Collected data entries »

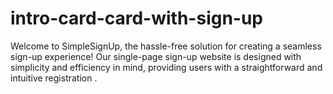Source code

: # intro-card-card-with-sign-up
Welcome to SimpleSignUp, the hassle-free solution for creating a seamless sign-up experience! Our single-page sign-up website is designed with simplicity and efficiency in mind, providing users with a straightforward and intuitive registration .
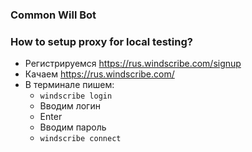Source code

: ### Common Will Bot

### How to setup proxy for local testing?
- Регистрируемся https://rus.windscribe.com/signup
- Качаем https://rus.windscribe.com/
- В терминале пишем:
  - `windscribe login`
  - Вводим логин 
  - Enter
  - Вводим пароль
  - `windscribe connect`

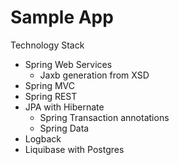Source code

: # Sample App
Technology Stack
* Spring Web Services
  * Jaxb generation from XSD
* Spring MVC
* Spring REST
* JPA with Hibernate
  * Spring Transaction annotations
  * Spring Data
* Logback
* Liquibase with Postgres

Problem to solve » Show the lines above that have the word "Spring".

Answer space »
* Spring Web Services
* Spring MVC
* Spring REST
  * Spring Transaction annotations
  * Spring Data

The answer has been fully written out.